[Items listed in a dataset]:
=======
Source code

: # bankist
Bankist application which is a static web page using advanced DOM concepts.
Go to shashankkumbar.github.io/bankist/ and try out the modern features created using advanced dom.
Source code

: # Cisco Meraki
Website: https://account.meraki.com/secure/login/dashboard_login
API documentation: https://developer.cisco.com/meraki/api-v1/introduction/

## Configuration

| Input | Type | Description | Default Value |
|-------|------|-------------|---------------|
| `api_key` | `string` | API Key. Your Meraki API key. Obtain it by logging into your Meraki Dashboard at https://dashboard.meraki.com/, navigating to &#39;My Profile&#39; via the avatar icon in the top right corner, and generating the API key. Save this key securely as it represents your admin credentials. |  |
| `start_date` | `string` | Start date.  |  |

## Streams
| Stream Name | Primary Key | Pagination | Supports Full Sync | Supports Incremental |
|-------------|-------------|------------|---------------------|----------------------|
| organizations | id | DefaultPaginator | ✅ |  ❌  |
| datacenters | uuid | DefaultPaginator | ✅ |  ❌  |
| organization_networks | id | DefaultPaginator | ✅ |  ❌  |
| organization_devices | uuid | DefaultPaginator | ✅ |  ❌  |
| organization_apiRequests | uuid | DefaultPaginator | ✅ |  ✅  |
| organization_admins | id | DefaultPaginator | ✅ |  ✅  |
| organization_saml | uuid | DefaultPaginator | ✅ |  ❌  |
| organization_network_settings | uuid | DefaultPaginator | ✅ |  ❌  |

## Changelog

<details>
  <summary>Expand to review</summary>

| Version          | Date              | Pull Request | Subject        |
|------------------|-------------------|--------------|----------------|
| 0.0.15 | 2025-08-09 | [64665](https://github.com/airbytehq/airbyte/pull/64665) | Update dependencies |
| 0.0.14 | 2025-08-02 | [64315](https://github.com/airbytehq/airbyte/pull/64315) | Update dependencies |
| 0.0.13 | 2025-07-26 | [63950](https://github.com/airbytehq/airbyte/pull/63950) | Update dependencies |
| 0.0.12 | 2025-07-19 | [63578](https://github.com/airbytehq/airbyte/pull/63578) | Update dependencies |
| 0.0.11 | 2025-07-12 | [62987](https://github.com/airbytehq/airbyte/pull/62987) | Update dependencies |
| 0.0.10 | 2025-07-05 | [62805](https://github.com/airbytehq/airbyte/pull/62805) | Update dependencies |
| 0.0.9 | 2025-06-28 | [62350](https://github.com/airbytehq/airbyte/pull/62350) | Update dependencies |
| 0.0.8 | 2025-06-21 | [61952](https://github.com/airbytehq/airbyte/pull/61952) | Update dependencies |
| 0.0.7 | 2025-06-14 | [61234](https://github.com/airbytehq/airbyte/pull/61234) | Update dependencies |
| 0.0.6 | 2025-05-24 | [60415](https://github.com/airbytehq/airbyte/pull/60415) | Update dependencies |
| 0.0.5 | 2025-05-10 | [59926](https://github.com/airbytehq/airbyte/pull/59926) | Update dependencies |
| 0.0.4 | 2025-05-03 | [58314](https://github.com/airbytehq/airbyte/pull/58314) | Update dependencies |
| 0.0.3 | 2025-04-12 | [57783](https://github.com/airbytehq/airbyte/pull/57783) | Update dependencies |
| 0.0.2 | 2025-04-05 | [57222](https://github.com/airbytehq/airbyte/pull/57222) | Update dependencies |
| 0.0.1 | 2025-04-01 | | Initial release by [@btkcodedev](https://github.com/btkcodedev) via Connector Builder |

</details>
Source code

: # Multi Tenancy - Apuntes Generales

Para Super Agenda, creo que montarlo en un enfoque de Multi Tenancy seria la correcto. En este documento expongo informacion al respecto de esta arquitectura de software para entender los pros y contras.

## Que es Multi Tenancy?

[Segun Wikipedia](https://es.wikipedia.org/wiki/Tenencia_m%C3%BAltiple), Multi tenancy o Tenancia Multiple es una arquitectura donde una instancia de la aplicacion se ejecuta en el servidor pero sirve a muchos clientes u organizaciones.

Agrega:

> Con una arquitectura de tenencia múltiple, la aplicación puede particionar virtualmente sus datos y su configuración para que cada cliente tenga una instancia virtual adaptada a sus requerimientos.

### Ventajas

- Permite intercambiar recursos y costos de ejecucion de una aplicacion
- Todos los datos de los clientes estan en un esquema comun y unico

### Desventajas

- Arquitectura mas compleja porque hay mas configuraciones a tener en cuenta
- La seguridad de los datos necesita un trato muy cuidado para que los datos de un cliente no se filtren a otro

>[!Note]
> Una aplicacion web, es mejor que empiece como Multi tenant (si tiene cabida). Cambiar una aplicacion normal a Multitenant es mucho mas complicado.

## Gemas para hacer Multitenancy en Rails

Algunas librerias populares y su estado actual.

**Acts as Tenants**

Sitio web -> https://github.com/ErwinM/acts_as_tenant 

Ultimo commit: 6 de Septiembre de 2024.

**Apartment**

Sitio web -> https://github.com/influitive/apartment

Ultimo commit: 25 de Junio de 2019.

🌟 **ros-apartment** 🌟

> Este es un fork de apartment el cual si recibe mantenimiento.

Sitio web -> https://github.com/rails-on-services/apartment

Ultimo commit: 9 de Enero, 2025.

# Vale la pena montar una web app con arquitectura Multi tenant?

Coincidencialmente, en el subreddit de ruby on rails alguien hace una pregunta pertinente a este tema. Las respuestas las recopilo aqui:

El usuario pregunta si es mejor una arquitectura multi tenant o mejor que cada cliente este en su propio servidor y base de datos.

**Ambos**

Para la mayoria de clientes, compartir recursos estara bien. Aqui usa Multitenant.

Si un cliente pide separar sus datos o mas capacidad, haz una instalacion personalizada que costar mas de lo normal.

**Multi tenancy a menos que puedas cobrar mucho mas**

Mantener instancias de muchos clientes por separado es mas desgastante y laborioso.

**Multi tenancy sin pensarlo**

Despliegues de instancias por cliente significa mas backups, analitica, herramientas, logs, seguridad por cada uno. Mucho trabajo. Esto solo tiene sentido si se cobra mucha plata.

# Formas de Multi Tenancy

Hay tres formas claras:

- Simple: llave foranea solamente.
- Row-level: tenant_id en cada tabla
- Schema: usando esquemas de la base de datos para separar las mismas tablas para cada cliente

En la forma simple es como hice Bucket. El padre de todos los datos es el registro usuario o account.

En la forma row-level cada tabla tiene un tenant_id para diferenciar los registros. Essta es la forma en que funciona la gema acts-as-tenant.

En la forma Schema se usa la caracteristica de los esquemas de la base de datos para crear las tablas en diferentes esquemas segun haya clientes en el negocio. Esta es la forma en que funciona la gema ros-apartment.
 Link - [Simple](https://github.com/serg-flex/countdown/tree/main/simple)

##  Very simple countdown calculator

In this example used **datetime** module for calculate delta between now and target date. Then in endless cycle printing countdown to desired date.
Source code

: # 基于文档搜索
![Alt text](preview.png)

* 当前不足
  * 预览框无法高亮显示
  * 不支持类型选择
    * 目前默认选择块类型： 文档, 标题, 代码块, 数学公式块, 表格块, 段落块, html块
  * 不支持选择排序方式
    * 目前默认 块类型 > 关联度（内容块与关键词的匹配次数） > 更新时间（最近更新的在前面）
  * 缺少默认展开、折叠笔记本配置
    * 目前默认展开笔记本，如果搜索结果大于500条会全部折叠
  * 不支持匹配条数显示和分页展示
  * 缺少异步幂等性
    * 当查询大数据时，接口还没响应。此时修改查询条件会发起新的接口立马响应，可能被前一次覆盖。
=======
[Exercise details]: Type the data again exactly. Leave nothing out.

[Output below]:
Source code

: # bankist
Bankist application which is a static web page using advanced DOM concepts.
Go to shashankkumbar.github.io/bankist/ and try out the modern features created using advanced dom.
Source code

: # Cisco Meraki
Website: https://account.meraki.com/secure/login/dashboard_login
API documentation: https://developer.cisco.com/meraki/api-v1/introduction/

## Configuration

| Input | Type | Description | Default Value |
|-------|------|-------------|---------------|
| `api_key` | `string` | API Key. Your Meraki API key. Obtain it by logging into your Meraki Dashboard at https://dashboard.meraki.com/, navigating to &#39;My Profile&#39; via the avatar icon in the top right corner, and generating the API key. Save this key securely as it represents your admin credentials. |  |
| `start_date` | `string` | Start date.  |  |

## Streams
| Stream Name | Primary Key | Pagination | Supports Full Sync | Supports Incremental |
|-------------|-------------|------------|---------------------|----------------------|
| organizations | id | DefaultPaginator | ✅ |  ❌  |
| datacenters | uuid | DefaultPaginator | ✅ |  ❌  |
| organization_networks | id | DefaultPaginator | ✅ |  ❌  |
| organization_devices | uuid | DefaultPaginator | ✅ |  ❌  |
| organization_apiRequests | uuid | DefaultPaginator | ✅ |  ✅  |
| organization_admins | id | DefaultPaginator | ✅ |  ✅  |
| organization_saml | uuid | DefaultPaginator | ✅ |  ❌  |
| organization_network_settings | uuid | DefaultPaginator | ✅ |  ❌  |

## Changelog

<details>
  <summary>Expand to review</summary>

| Version          | Date              | Pull Request | Subject        |
|------------------|-------------------|--------------|----------------|
| 0.0.15 | 2025-08-09 | [64665](https://github.com/airbytehq/airbyte/pull/64665) | Update dependencies |
| 0.0.14 | 2025-08-02 | [64315](https://github.com/airbytehq/airbyte/pull/64315) | Update dependencies |
| 0.0.13 | 2025-07-26 | [63950](https://github.com/airbytehq/airbyte/pull/63950) | Update dependencies |
| 0.0.12 | 2025-07-19 | [63578](https://github.com/airbytehq/airbyte/pull/63578) | Update dependencies |
| 0.0.11 | 2025-07-12 | [62987](https://github.com/airbytehq/airbyte/pull/62987) | Update dependencies |
| 0.0.10 | 2025-07-05 | [62805](https://github.com/airbytehq/airbyte/pull/62805) | Update dependencies |
| 0.0.9 | 2025-06-28 | [62350](https://github.com/airbytehq/airbyte/pull/62350) | Update dependencies |
| 0.0.8 | 2025-06-21 | [61952](https://github.com/airbytehq/airbyte/pull/61952) | Update dependencies |
| 0.0.7 | 2025-06-14 | [61234](https://github.com/airbytehq/airbyte/pull/61234) | Update dependencies |
| 0.0.6 | 2025-05-24 | [60415](https://github.com/airbytehq/airbyte/pull/60415) | Update dependencies |
| 0.0.5 | 2025-05-10 | [59926](https://github.com/airbytehq/airbyte/pull/59926) | Update dependencies |
| 0.0.4 | 2025-05-03 | [58314](https://github.com/airbytehq/airbyte/pull/58314) | Update dependencies |
| 0.0.3 | 2025-04-12 | [57783](https://github.com/airbytehq/airbyte/pull/57783) | Update dependencies |
| 0.0.2 | 2025-04-05 | [57222](https://github.com/airbytehq/airbyte/pull/57222) | Update dependencies |
| 0.0.1 | 2025-04-01 | | Initial release by [@btkcodedev](https://github.com/btkcodedev) via Connector Builder |

</details>
Source code

: # Multi Tenancy - Apuntes Generales

Para Super Agenda, creo que montarlo en un enfoque de Multi Tenancy seria la correcto. En este documento expongo informacion al respecto de esta arquitectura de software para entender los pros y contras.

## Que es Multi Tenancy?

[Segun Wikipedia](https://es.wikipedia.org/wiki/Tenencia_m%C3%BAltiple), Multi tenancy o Tenancia Multiple es una arquitectura donde una instancia de la aplicacion se ejecuta en el servidor pero sirve a muchos clientes u organizaciones.

Agrega:

> Con una arquitectura de tenencia múltiple, la aplicación puede particionar virtualmente sus datos y su configuración para que cada cliente tenga una instancia virtual adaptada a sus requerimientos.

### Ventajas

- Permite intercambiar recursos y costos de ejecucion de una aplicacion
- Todos los datos de los clientes estan en un esquema comun y unico

### Desventajas

- Arquitectura mas compleja porque hay mas configuraciones a tener en cuenta
- La seguridad de los datos necesita un trato muy cuidado para que los datos de un cliente no se filtren a otro

>[!Note]
> Una aplicacion web, es mejor que empiece como Multi tenant (si tiene cabida). Cambiar una aplicacion normal a Multitenant es mucho mas complicado.

## Gemas para hacer Multitenancy en Rails

Algunas librerias populares y su estado actual.

**Acts as Tenants**

Sitio web -> https://github.com/ErwinM/acts_as_tenant 

Ultimo commit: 6 de Septiembre de 2024.

**Apartment**

Sitio web -> https://github.com/influitive/apartment

Ultimo commit: 25 de Junio de 2019.

🌟 **ros-apartment** 🌟

> Este es un fork de apartment el cual si recibe mantenimiento.

Sitio web -> https://github.com/rails-on-services/apartment

Ultimo commit: 9 de Enero, 2025.

# Vale la pena montar una web app con arquitectura Multi tenant?

Coincidencialmente, en el subreddit de ruby on rails alguien hace una pregunta pertinente a este tema. Las respuestas las recopilo aqui:

El usuario pregunta si es mejor una arquitectura multi tenant o mejor que cada cliente este en su propio servidor y base de datos.

**Ambos**

Para la mayoria de clientes, compartir recursos estara bien. Aqui usa Multitenant.

Si un cliente pide separar sus datos o mas capacidad, haz una instalacion personalizada que costar mas de lo normal.

**Multi tenancy a menos que puedas cobrar mucho mas**

Mantener instancias de muchos clientes por separado es mas desgastante y laborioso.

**Multi tenancy sin pensarlo**

Despliegues de instancias por cliente significa mas backups, analitica, herramientas, logs, seguridad por cada uno. Mucho trabajo. Esto solo tiene sentido si se cobra mucha plata.

# Formas de Multi Tenancy

Hay tres formas claras:

- Simple: llave foranea solamente.
- Row-level: tenant_id en cada tabla
- Schema: usando esquemas de la base de datos para separar las mismas tablas para cada cliente

En la forma simple es como hice Bucket. El padre de todos los datos es el registro usuario o account.

En la forma row-level cada tabla tiene un tenant_id para diferenciar los registros. Essta es la forma en que funciona la gema acts-as-tenant.

En la forma Schema se usa la caracteristica de los esquemas de la base de datos para crear las tablas en diferentes esquemas segun haya clientes en el negocio. Esta es la forma en que funciona la gema ros-apartment.
 Link - [Simple](https://github.com/serg-flex/countdown/tree/main/simple)

##  Very simple countdown calculator

In this example used **datetime** module for calculate delta between now and target date. Then in endless cycle printing countdown to desired date.
Source code

: # 基于文档搜索
![Alt text](preview.png)

* 当前不足
  * 预览框无法高亮显示
  * 不支持类型选择
    * 目前默认选择块类型： 文档, 标题, 代码块, 数学公式块, 表格块, 段落块, html块
  * 不支持选择排序方式
    * 目前默认 块类型 > 关联度（内容块与关键词的匹配次数） > 更新时间（最近更新的在前面）
  * 缺少默认展开、折叠笔记本配置
    * 目前默认展开笔记本，如果搜索结果大于500条会全部折叠
  * 不支持匹配条数显示和分页展示
  * 缺少异步幂等性
    * 当查询大数据时，接口还没响应。此时修改查询条件会发起新的接口立马响应，可能被前一次覆盖。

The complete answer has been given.